The sword bit into the sentinel’s torso. The static discharged instantly, crawling across the construct’s stone surface before collapsing.
The impact rattled my arms.
The sentinel staggered half a step.
Nineteen? From Static Surge?
The maximum value was thirty.
How did this work? Was the value randomized?
“Ceralis,” I muttered under my breath. “Explain.”
I frowned. “Clarify.”
Ah.
So it wasn’t that the skill was weak.
It was that I only got one chance.
With RES at 1, I was gambling every time, and losing would be common. Of course, probability again. At least, I knew that the higher my RES, the more reality bent in my favor by sheer statistical inevitability.

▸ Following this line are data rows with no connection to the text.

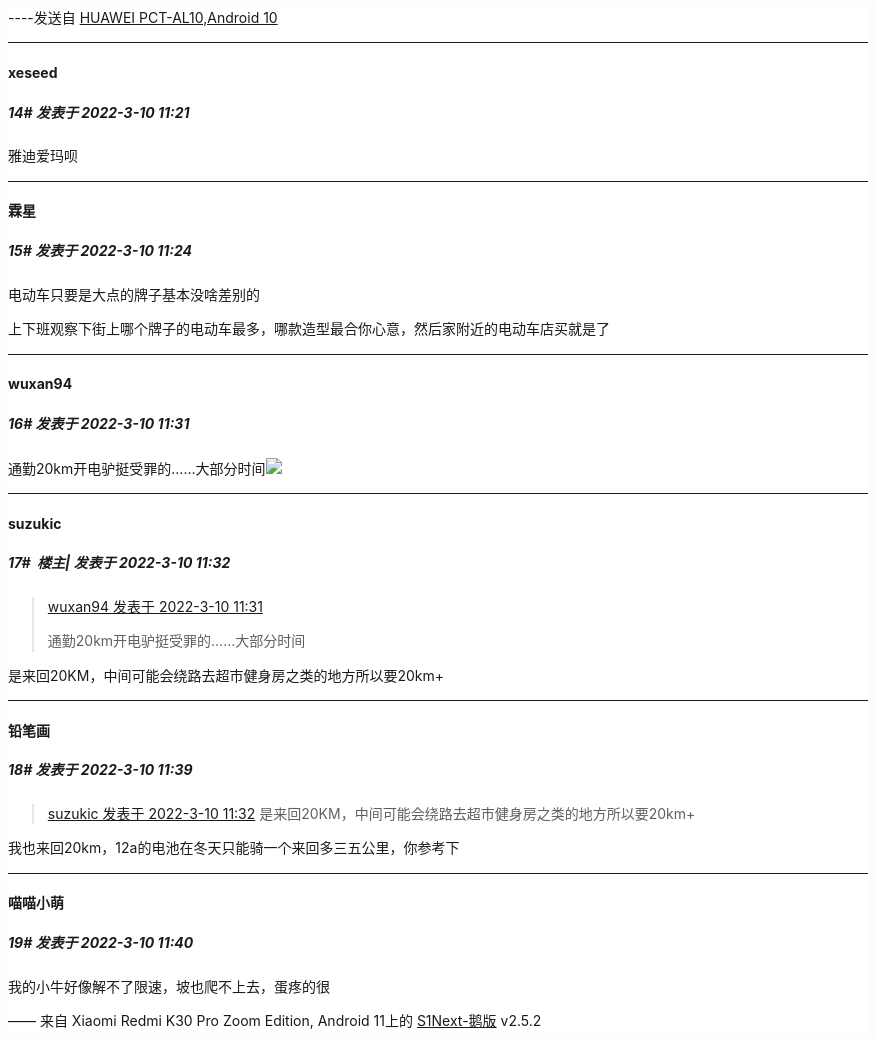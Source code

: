 ----发送自 [HUAWEI PCT-AL10,Android 10](http://stage1.5j4m.com/?1.37)

*****

####  xeseed  
##### 14#       发表于 2022-3-10 11:21

雅迪爱玛呗

*****

####  霖星  
##### 15#       发表于 2022-3-10 11:24

电动车只要是大点的牌子基本没啥差别的

上下班观察下街上哪个牌子的电动车最多，哪款造型最合你心意，然后家附近的电动车店买就是了

*****

####  wuxan94  
##### 16#       发表于 2022-3-10 11:31

通勤20km开电驴挺受罪的……大部分时间<img src="https://static.saraba1st.com/image/smiley/face2017/068.png" referrerpolicy="no-referrer">

*****

####  suzukic  
##### 17#         楼主| 发表于 2022-3-10 11:32

<blockquote><a href="httphttps://bbs.saraba1st.com/2b/forum.php?mod=redirect&amp;goto=findpost&amp;pid=54989195&amp;ptid=2056996" target="_blank">wuxan94 发表于 2022-3-10 11:31</a>

通勤20km开电驴挺受罪的……大部分时间</blockquote>
是来回20KM，中间可能会绕路去超市健身房之类的地方所以要20km+

*****

####  铅笔画  
##### 18#       发表于 2022-3-10 11:39

<blockquote><a href="httphttps://bbs.saraba1st.com/2b/forum.php?mod=redirect&amp;goto=findpost&amp;pid=54989209&amp;ptid=2056996" target="_blank">suzukic 发表于 2022-3-10 11:32</a>
是来回20KM，中间可能会绕路去超市健身房之类的地方所以要20km+</blockquote>
我也来回20km，12a的电池在冬天只能骑一个来回多三五公里，你参考下

*****

####  喵喵小萌  
##### 19#       发表于 2022-3-10 11:40

我的小牛好像解不了限速，坡也爬不上去，蛋疼的很

—— 来自 Xiaomi Redmi K30 Pro Zoom Edition, Android 11上的 [S1Next-鹅版](https://github.com/ykrank/S1-Next/releases) v2.5.2
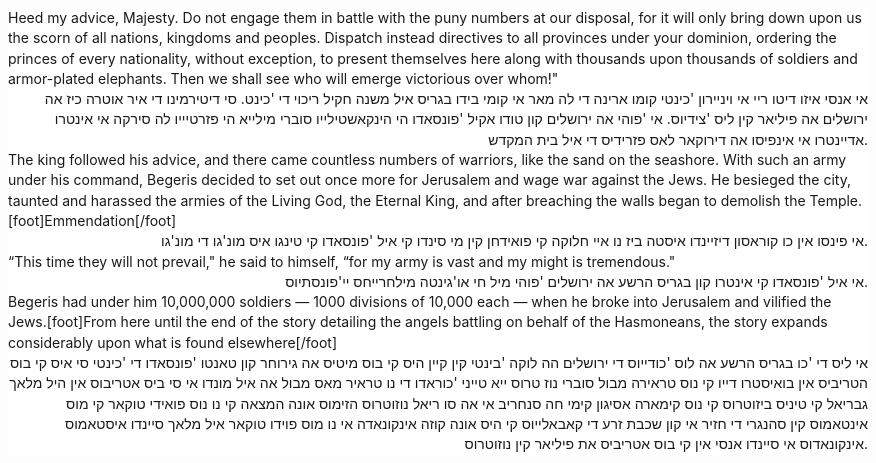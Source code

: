 <td style="vertical-align:top;" width="53%"><div class="english">
Heed my advice, Majesty. Do not engage them in battle with the puny numbers at our disposal, for it will only bring down upon us the scorn of all nations, kingdoms and peoples. Dispatch instead directives to all provinces under your dominion, ordering the princes of every nationality, without exception, to present themselves here along with thousands upon thousands of soldiers and armor-plated elephants. Then we shall see who will emerge victorious over whom!"
</div></td>
</tr>


<tr><td style="vertical-align:top;" width="46%">
<div class="ladino" style="text-align: right;"><span lang="he">
אי אנסי איזו דיטו ריי אי ויניירון 'כינטי קומו ארינה די לה מאר אי קומי בידו בגריס איל משנה חקיל ריכוי די 'כינט. סי דיטירמינו די איר אוטרה כיז אה ירושלים אה פיליאר קין ליס 'צידיוס. אי 'פוהי אה ירושלים קון טודו אקיל 'פונסאדו הי הינקאשטילייו סוברי מילייא הי פזרטיייו לה סירקה אי אינטרו אדיינטרו אי אינפיסו אה דירוקאר לאס פזרידיס די איל בית המקדש.
</span></div></td>

<td style="vertical-align:top;" width="53%"><div class="english">
The king followed his advice, and there came countless numbers of warriors, like the sand on the seashore. With such an army under his command, Begeris decided to set out once more for Jerusalem and wage war against the Jews. He besieged the city, taunted and harassed the armies of the Living God, the Eternal King, and after breaching the walls began to demolish the Temple.[foot]Emmendation[/foot]
</div></td>
</tr>


<tr><td style="vertical-align:top;" width="46%">
<div class="ladino" style="text-align: right;"><span lang="he">
אי פינסו אין כו קוראסון דיזיינדו איסטה ביז נו איי חלוקה קי פואידחן קין מי סינדו קי איל 'פונסאדו קי טינגו איס מונ'גו די מונ'גו.
</span></div></td>

<td style="vertical-align:top;" width="53%"><div class="english">
“This time they will not prevail," he said to himself, “for my army is vast and my might is tremendous."
</div></td>
</tr>


<tr><td style="vertical-align:top;" width="46%">
<div class="ladino" style="text-align: right;"><span lang="he">
אי איל 'פונסאדו קי אינטרו קון בגריס הרשע אה ירושלים 'פוהי מיל חי או'גינטה מילחרייחס יי'פונסתיוס.
</span></div></td>

<td style="vertical-align:top;" width="53%"><div class="english">
Begeris had under him 10,000,000 soldiers — 1000 divisions of 10,000 each — when he broke into Jerusalem and vilified the Jews.[foot]From here until the end of the story detailing the angels battling on behalf of the Hasmoneans, the story expands considerably upon what is found elsewhere[/foot]
</div></td>
</tr>


<tr><td style="vertical-align:top;" width="46%">
<div class="ladino" style="text-align: right;"><span lang="he">
אי ליס די 'כו בגריס הרשע אה לוס 'כודייוס די ירושלים הה לוקה 'בינטי קין קיין היס קי בוס מיטיס אה גירוחר קון טאנטו 'פונסאדו די 'כינטי סי איס קי בוס הטריביס אין בואיסטרו דייו קי נוס טראירה מבול סוברי נוז טרוס ייא טייני 'כוראדו די נו טראיר מאס מבול אה איל מונדו אי סי ביס אטריבוס אין היל מלאך גבריאל קי טיניס ביזוטרוס קי נוס קימארה אסיגון קימי חה סנחריב אי אה סו ריאל נוזוטרוס הזימוס אונה המצאה קי נו נוס פואידי טוקאר קי מוס אינטאמוס קין סהנגרי די חזיר אי קון שכבת זרע די קאבאלייוס קי היס אונה קוזה אינקונאדה אי נו מוס פוידו טוקאר איל מלאך סיינדו איסטאמוס אינקונאדוס אי סיינדו אנסי אין קי בוס אטריביס את פיליאר קין נוזוטרוס. 
</span></div></td>
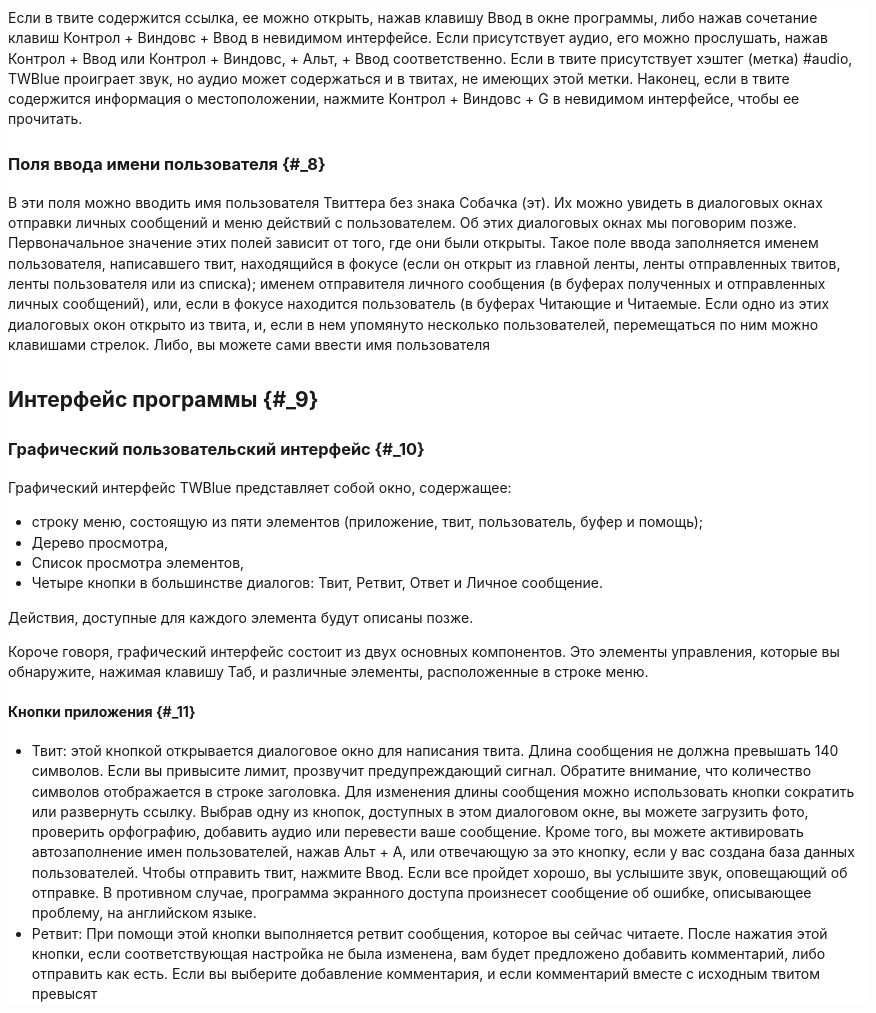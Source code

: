 Если в твите содержится ссылка, ее можно открыть, нажав клавишу Ввод в
окне программы, либо нажав сочетание клавиш Контрол + Виндовс + Ввод в
невидимом интерфейсе. Если присутствует аудио, его можно прослушать,
нажав Контрол + Ввод или Контрол + Виндовс, + Альт, + Ввод
соответственно. Если в твите присутствует хэштег (метка) \#audio, TWBlue
проиграет звук, но аудио может содержаться и в твитах, не имеющих этой
метки. Наконец, если в твите содержится информация о местоположении,
нажмите Контрол + Виндовс + G в невидимом интерфейсе, чтобы ее
прочитать.

### Поля ввода имени пользователя {#_8}

В эти поля можно вводить имя пользователя Твиттера без знака Собачка
(эт). Их можно увидеть в диалоговых окнах отправки личных сообщений и
меню действий с пользователем. Об этих диалоговых окнах мы поговорим
позже. Первоначальное значение этих полей зависит от того, где они были
открыты. Такое поле ввода заполняется именем пользователя, написавшего
твит, находящийся в фокусе (если он открыт из главной ленты, ленты
отправленных твитов, ленты пользователя или из списка); именем
отправителя личного сообщения (в буферах полученных и отправленных
личных сообщений), или, если в фокусе находится пользователь (в буферах
Читающие и Читаемые. Если одно из этих диалоговых окон открыто из твита,
и, если в нем упомянуто несколько пользователей, перемещаться по ним
можно клавишами стрелок. Либо, вы можете сами ввести имя пользователя

Интерфейс программы {#_9}
-------------------

### Графический пользовательский интерфейс {#_10}

Графический интерфейс TWBlue представляет собой окно, содержащее:

-   строку меню, состоящую из пяти элементов (приложение, твит,
    пользователь, буфер и помощь);
-   Дерево просмотра,
-   Список просмотра элементов,
-   Четыре кнопки в большинстве диалогов: Твит, Ретвит, Ответ и
    Личное сообщение.

Действия, доступные для каждого элемента будут описаны позже.

Короче говоря, графический интерфейс состоит из двух основных
компонентов. Это элементы управления, которые вы обнаружите, нажимая
клавишу Таб, и различные элементы, расположенные в строке меню.

#### Кнопки приложения {#_11}

-   Твит: этой кнопкой открывается диалоговое окно для написания твита.
    Длина сообщения не должна превышать 140 символов. Если вы привысите
    лимит, прозвучит предупреждающий сигнал. Обратите внимание, что
    количество символов отображается в строке заголовка. Для изменения
    длины сообщения можно использовать кнопки сократить или
    развернуть ссылку. Выбрав одну из кнопок, доступных в этом
    диалоговом окне, вы можете загрузить фото, проверить орфографию,
    добавить аудио или перевести ваше сообщение. Кроме того, вы можете
    активировать автозаполнение имен пользователей, нажав Альт + A, или
    отвечающую за это кнопку, если у вас создана база
    данных пользователей. Чтобы отправить твит, нажмите Ввод. Если все
    пройдет хорошо, вы услышите звук, оповещающий об отправке. В
    противном случае, программа экранного доступа произнесет сообщение
    об ошибке, описывающее проблему, на английском языке.
-   Ретвит: При помощи этой кнопки выполняется ретвит сообщения, которое
    вы сейчас читаете. После нажатия этой кнопки, если соответствующая
    настройка не была изменена, вам будет предложено добавить
    комментарий, либо отправить как есть. Если вы выберите добавление
    комментария, и если комментарий вместе с исходным твитом превысят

I glanced at the sentinel, then at my status.
Right.
No second strike.
I stayed where I was, blade lowered, breathing slow, hoping for a faster recovery.
Nothing.
Ten seconds passed. Then twenty. Then a minute. Still nothing.
I frowned. “Ceralis. When does AP regenerate?”
100 seconds?
I did the math. Slowly.
Five AP. One hundred seconds per point. That was five hundred seconds.
The cooldown on Static Surge was thirty seconds. The actual cooldown was ten minutes.
So this was the truth of it.
Magic didn’t belong to people who merely learned spells. It belonged to those whose bodies could carry it, and not me. RES wasn’t optional.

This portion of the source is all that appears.